# Perception Learning Algorithm

The _Perception Learning Algorithm_, also called PLA or __perceptron__ is the simplest and yet very powerful learning algorithm based on one neuron.

The idea behind this algorithm relies on two important concepts: the _input_ and its _weight_. Every input has its weight based on how important it is in the model. The PLA output to the machine is binary, either positive or negative and it is calculated as follows:

$$
    \text{sign}\left[ \sum_{i = 0}^n w_ix_i \right]
$$

Where in this case the value $w_0$ is the __threshold__ ($x_0$ is always 1) and the values $x_i$ and $w_i$ are the $i$-th values of the input and their respective weight. If we sum up all the $x_i$ and $w_i$ in two vectors, the formula is the following:

$$
    \text{sign}\left[ w^Tx \right]\, \hspace{10px} \text{where} \hspace{10px} w = \begin{bmatrix} w_0 & w_1 & \cdots & w_n \end{bmatrix}\, \hspace{10px} \text{and} \hspace{10px} x = \begin{bmatrix} x_0 \\ x_1 \\ \vdots \\ x_n \end{bmatrix}
$$

By hypothesizing that bot $w$ and $x$ are bi-dimensional, we can plot them into a plane and study the product between the two vectors. If the product is positive but should be negative, we try to rotate the $w$ vector to the negative part of the plane.
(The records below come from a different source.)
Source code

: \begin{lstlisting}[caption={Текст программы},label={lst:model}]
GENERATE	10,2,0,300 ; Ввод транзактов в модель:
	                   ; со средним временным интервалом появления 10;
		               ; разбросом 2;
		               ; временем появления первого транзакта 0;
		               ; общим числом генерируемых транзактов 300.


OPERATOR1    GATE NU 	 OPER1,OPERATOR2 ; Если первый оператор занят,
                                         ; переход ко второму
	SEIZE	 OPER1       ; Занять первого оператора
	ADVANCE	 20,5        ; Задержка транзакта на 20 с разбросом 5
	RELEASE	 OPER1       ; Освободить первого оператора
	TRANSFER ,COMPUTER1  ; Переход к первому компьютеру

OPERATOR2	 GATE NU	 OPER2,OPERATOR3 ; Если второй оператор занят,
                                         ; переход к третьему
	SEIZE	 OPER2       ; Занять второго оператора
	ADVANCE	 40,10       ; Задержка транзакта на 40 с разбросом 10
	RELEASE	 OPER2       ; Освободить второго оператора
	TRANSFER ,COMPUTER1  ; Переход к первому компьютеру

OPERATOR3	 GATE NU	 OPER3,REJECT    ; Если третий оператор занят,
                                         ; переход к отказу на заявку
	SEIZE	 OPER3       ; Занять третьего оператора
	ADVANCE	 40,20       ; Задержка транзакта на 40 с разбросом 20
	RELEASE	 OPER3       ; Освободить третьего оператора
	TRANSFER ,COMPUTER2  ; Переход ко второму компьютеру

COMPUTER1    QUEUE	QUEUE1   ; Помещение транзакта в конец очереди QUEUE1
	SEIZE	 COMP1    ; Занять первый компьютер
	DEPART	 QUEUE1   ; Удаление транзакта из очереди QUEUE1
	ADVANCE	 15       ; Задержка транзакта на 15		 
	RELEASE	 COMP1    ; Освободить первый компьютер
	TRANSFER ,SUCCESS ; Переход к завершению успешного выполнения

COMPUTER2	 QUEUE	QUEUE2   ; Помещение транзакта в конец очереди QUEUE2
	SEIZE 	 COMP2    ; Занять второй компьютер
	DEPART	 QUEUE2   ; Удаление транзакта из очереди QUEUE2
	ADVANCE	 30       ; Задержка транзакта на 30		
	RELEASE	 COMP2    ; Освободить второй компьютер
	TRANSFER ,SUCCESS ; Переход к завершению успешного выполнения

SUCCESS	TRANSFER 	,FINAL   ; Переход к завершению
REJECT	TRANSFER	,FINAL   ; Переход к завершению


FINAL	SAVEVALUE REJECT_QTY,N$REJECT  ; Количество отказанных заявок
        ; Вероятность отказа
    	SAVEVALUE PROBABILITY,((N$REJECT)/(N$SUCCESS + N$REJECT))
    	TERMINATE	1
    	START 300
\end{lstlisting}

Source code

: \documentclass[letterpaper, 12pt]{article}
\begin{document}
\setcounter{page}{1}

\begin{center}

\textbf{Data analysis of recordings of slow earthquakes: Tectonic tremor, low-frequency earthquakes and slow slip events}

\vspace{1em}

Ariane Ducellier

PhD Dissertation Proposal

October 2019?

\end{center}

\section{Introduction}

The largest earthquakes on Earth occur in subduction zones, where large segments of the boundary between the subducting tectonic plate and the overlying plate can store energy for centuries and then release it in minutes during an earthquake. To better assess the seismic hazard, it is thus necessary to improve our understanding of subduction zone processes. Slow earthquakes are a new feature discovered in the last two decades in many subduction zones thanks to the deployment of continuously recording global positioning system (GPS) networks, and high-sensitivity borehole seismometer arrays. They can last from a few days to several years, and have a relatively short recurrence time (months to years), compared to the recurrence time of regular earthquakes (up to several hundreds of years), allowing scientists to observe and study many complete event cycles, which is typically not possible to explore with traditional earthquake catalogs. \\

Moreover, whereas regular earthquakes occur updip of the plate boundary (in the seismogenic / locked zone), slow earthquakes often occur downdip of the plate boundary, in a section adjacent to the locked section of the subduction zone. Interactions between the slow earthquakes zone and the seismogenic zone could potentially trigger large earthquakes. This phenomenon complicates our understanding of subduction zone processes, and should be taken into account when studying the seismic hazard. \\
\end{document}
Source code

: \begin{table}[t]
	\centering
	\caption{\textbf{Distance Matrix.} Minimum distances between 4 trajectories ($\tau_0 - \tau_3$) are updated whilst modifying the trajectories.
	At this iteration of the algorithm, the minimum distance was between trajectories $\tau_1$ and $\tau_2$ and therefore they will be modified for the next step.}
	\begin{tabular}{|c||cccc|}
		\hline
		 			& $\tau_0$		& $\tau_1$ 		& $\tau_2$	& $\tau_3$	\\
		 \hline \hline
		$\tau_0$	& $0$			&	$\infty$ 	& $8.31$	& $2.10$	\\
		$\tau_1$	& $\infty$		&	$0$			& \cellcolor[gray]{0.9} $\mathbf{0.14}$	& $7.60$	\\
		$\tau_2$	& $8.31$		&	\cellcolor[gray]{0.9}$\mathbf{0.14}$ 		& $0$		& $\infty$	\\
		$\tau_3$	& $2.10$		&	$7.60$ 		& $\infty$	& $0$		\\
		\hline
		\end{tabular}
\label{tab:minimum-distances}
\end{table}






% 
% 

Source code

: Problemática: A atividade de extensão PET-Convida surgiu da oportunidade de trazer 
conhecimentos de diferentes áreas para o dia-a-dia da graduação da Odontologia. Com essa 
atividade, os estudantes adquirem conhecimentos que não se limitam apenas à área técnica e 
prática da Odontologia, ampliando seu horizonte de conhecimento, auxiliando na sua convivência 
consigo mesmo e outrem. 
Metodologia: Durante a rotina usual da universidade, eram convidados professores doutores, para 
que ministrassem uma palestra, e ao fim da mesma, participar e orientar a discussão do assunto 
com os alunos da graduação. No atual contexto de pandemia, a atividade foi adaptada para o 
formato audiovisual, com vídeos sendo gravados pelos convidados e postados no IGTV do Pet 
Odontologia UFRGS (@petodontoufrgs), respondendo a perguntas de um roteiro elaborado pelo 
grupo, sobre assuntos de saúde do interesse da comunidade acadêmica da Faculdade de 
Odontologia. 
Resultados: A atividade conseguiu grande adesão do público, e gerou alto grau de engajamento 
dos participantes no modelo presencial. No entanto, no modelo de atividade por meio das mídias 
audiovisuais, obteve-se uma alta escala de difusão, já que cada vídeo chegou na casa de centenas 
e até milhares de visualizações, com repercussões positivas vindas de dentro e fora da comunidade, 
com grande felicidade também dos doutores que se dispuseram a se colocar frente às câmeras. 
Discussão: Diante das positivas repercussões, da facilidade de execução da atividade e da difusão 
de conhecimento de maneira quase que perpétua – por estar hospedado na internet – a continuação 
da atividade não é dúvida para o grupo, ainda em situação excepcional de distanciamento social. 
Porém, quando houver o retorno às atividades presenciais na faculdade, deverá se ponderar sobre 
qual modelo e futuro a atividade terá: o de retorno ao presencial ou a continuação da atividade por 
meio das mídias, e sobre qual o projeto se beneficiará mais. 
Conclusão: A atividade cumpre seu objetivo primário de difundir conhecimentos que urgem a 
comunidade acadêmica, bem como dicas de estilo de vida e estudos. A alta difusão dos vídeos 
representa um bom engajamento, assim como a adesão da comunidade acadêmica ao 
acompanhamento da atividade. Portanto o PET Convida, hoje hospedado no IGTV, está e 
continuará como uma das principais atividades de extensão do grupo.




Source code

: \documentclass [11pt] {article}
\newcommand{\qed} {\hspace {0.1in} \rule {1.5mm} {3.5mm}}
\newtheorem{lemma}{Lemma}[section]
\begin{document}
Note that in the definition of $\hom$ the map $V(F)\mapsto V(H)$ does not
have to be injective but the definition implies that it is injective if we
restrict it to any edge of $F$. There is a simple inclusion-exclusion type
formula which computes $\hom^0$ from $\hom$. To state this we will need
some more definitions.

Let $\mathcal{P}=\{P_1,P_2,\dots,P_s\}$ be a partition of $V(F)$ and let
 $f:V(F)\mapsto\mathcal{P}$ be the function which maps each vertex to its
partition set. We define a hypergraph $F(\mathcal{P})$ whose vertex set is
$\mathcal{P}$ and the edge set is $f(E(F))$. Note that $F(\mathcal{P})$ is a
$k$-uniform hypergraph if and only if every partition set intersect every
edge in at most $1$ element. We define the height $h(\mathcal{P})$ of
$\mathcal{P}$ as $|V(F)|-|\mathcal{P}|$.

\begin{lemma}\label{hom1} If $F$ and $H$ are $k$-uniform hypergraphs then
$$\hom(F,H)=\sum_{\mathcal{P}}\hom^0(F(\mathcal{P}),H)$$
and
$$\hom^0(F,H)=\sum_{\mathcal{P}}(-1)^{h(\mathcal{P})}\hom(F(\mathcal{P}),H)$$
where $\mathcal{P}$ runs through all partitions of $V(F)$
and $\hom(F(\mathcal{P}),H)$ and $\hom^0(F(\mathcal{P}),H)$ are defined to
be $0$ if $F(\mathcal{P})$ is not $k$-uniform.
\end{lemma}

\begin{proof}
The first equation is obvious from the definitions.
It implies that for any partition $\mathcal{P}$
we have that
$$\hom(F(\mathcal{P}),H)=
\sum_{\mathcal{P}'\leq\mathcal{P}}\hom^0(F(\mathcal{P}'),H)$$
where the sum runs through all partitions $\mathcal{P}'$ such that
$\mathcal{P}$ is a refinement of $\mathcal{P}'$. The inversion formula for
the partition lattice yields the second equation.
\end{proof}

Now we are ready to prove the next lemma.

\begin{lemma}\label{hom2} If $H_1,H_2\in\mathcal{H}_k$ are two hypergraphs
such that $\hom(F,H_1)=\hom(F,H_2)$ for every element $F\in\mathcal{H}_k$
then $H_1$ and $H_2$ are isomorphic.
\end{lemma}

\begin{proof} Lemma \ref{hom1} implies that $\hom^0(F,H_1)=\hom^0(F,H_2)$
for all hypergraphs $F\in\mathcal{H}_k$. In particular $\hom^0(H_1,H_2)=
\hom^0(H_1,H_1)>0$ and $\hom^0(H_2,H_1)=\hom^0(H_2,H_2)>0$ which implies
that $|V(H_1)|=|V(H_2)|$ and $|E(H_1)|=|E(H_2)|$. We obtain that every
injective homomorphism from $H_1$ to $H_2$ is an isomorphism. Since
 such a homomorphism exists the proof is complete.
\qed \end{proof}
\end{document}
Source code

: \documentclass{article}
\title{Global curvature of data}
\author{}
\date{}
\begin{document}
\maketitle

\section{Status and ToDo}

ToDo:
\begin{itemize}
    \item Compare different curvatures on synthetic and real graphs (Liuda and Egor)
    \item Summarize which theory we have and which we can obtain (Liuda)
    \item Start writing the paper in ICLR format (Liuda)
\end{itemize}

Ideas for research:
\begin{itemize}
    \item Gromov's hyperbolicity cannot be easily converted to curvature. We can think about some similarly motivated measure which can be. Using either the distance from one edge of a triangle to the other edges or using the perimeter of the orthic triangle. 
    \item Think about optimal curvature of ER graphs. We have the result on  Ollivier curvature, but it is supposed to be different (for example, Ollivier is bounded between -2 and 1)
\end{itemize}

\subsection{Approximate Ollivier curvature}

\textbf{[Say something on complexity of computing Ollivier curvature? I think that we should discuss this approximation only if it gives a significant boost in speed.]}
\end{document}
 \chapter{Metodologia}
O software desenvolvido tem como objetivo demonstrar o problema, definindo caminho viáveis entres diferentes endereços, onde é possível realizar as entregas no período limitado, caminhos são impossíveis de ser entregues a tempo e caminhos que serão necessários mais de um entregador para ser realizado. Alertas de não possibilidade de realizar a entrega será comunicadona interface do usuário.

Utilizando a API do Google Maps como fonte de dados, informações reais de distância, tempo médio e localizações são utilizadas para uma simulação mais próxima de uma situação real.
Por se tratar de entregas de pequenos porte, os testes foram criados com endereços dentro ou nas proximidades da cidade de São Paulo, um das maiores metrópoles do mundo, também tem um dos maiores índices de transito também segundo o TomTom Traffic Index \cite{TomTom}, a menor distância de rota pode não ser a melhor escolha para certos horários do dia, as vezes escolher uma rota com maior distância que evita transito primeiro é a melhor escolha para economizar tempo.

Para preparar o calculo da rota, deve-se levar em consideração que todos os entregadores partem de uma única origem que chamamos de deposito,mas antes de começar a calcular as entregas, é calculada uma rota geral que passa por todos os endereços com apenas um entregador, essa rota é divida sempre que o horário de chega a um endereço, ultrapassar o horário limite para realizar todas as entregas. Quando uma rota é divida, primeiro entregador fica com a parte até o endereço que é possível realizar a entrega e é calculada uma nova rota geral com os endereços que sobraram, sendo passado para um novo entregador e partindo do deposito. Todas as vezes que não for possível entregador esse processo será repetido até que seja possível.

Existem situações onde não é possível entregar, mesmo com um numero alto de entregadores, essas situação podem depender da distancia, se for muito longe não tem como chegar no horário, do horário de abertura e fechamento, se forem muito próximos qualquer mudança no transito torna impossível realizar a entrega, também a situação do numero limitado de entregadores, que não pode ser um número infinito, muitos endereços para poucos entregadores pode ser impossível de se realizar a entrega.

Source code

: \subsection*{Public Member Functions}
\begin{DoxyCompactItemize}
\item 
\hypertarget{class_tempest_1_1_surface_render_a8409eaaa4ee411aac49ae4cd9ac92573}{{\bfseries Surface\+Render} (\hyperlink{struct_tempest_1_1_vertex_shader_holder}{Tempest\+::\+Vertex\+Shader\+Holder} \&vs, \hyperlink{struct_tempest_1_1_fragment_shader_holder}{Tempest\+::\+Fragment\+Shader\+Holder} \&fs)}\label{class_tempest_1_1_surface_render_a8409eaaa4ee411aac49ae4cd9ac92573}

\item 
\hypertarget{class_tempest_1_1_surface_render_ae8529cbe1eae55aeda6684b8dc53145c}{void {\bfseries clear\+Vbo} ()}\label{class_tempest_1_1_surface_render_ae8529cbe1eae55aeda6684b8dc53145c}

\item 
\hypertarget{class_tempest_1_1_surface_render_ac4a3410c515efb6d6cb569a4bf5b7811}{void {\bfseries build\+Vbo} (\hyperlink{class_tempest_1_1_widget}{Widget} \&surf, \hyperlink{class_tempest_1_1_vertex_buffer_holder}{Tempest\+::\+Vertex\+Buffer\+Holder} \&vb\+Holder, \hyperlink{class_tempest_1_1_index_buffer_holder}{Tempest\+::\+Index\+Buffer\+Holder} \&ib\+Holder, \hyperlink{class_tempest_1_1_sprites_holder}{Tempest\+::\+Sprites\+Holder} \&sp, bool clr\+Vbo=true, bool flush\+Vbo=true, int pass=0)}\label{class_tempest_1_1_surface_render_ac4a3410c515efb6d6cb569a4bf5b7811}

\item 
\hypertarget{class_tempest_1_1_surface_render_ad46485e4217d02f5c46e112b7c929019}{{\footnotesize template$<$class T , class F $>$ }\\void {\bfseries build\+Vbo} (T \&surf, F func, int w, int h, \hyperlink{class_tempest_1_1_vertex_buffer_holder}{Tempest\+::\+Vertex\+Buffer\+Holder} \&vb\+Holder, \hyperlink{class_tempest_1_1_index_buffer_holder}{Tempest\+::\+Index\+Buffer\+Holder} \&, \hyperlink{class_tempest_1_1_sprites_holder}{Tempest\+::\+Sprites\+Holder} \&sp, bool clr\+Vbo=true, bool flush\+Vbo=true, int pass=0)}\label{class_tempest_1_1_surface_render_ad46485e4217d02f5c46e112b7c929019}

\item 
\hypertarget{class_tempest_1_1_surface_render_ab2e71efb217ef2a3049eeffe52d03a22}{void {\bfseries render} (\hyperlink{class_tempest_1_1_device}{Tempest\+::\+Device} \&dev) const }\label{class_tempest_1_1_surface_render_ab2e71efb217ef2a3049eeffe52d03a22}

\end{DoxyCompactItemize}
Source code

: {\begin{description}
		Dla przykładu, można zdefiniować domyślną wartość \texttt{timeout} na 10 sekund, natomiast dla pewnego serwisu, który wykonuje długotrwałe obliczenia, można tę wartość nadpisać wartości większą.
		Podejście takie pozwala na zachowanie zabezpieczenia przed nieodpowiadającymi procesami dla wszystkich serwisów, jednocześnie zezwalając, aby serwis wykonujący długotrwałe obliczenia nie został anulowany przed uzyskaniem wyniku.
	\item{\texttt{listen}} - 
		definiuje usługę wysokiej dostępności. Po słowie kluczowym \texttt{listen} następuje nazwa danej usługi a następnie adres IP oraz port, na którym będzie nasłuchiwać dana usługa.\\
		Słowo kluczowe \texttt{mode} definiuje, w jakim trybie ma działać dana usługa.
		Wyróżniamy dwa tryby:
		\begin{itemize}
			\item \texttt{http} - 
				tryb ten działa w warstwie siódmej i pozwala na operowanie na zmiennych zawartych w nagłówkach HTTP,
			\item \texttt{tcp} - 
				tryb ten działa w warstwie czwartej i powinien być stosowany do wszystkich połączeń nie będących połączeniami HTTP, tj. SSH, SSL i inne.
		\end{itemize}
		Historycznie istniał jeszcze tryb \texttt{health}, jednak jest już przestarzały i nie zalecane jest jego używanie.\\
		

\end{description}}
If the product is negative and should be positive we try to rotate the $w$ vector to the positive half of the plane.

### Pseudocode

The algorithm can be achieved by implementing the following pseudocode:

$$
    \text{initiate weight}\,\, w\,\, \text{and},\,\, i \leftarrow 1
$$

$$
    \forall x_i\,\,\text{predict +1 if}\,\, w_1\cdot x_i >0\,\,\text{else}\,\, -1
$$

$$
    \text{if}\,\, y_i(w_1\cdot x_i) < 0\,\, w_1 \leftarrow w_i + x_iy_i
$$

$$
    i \leftarrow i + 1
$$


## Algorithm implementation

By starting from the pseudocode we can write a Python snippet that allows us to properly implement the aforementioned algorithm.

### Dataset

The first thing to do is to create the <tt>dataset</tt>. In this case, it is a very simple one, which associates the coordinates of $ x_i = (a_1, a_2, a_3) $ to its correct output $y_i$. The dataset is represented by a _list_ of lists.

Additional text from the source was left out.